[Start of Attachment]
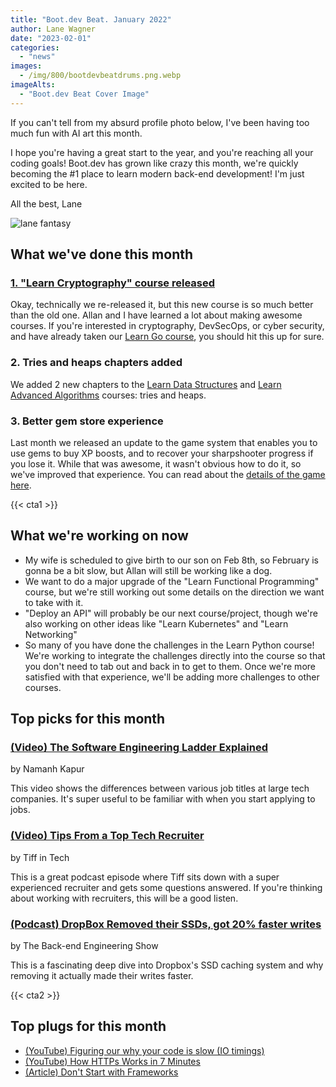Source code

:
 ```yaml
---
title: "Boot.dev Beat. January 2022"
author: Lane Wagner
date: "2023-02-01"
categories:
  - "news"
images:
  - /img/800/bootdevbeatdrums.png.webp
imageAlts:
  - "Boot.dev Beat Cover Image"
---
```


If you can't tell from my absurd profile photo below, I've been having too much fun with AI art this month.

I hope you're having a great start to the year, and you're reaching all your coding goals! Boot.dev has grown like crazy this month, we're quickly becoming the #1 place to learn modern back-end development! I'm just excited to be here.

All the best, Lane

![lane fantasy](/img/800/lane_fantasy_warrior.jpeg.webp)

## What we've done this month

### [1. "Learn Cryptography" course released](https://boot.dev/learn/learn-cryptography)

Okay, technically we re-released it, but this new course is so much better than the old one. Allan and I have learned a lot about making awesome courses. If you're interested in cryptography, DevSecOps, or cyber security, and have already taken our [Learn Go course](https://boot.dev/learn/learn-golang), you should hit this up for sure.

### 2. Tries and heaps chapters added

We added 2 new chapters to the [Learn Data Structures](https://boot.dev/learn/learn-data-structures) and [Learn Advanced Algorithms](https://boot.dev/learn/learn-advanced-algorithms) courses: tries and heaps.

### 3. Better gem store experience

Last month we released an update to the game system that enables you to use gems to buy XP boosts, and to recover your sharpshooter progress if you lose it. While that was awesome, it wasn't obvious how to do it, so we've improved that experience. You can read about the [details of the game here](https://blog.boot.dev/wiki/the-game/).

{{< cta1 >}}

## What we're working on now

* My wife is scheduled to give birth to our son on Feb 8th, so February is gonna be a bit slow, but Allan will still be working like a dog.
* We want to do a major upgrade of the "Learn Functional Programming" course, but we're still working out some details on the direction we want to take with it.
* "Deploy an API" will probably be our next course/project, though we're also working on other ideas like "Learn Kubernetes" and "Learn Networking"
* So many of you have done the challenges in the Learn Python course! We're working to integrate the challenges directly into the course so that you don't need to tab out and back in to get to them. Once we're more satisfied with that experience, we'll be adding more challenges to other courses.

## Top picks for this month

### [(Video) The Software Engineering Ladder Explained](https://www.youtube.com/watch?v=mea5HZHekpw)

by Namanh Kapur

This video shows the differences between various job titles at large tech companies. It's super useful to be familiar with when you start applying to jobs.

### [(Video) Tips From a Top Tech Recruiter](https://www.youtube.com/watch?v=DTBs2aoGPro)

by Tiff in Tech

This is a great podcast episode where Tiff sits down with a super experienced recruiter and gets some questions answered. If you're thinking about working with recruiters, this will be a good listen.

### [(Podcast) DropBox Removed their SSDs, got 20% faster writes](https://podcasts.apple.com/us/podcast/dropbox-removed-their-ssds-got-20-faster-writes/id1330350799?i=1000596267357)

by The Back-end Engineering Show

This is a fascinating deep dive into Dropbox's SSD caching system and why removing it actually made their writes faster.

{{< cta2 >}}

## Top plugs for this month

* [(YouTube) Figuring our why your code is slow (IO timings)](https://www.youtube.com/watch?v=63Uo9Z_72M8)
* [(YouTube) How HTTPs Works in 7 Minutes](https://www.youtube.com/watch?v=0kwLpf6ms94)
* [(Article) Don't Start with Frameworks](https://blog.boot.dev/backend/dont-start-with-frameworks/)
[End of Attachment]
Problem requirements: Beginning with the line holding "## What we've done this month" and ending with the line holding "by Tiff in Tech", write out the stretch of material above exactly; add no further lines.

Written answer:
## What we've done this month

### [1. "Learn Cryptography" course released](https://boot.dev/learn/learn-cryptography)

Okay, technically we re-released it, but this new course is so much better than the old one. Allan and I have learned a lot about making awesome courses. If you're interested in cryptography, DevSecOps, or cyber security, and have already taken our [Learn Go course](https://boot.dev/learn/learn-golang), you should hit this up for sure.

### 2. Tries and heaps chapters added

We added 2 new chapters to the [Learn Data Structures](https://boot.dev/learn/learn-data-structures) and [Learn Advanced Algorithms](https://boot.dev/learn/learn-advanced-algorithms) courses: tries and heaps.

### 3. Better gem store experience

Last month we released an update to the game system that enables you to use gems to buy XP boosts, and to recover your sharpshooter progress if you lose it. While that was awesome, it wasn't obvious how to do it, so we've improved that experience. You can read about the [details of the game here](https://blog.boot.dev/wiki/the-game/).

{{< cta1 >}}

## What we're working on now

* My wife is scheduled to give birth to our son on Feb 8th, so February is gonna be a bit slow, but Allan will still be working like a dog.
* We want to do a major upgrade of the "Learn Functional Programming" course, but we're still working out some details on the direction we want to take with it.
* "Deploy an API" will probably be our next course/project, though we're also working on other ideas like "Learn Kubernetes" and "Learn Networking"
* So many of you have done the challenges in the Learn Python course! We're working to integrate the challenges directly into the course so that you don't need to tab out and back in to get to them. Once we're more satisfied with that experience, we'll be adding more challenges to other courses.

## Top picks for this month

### [(Video) The Software Engineering Ladder Explained](https://www.youtube.com/watch?v=mea5HZHekpw)

by Namanh Kapur

This video shows the differences between various job titles at large tech companies. It's super useful to be familiar with when you start applying to jobs.

### [(Video) Tips From a Top Tech Recruiter](https://www.youtube.com/watch?v=DTBs2aoGPro)

by Tiff in Tech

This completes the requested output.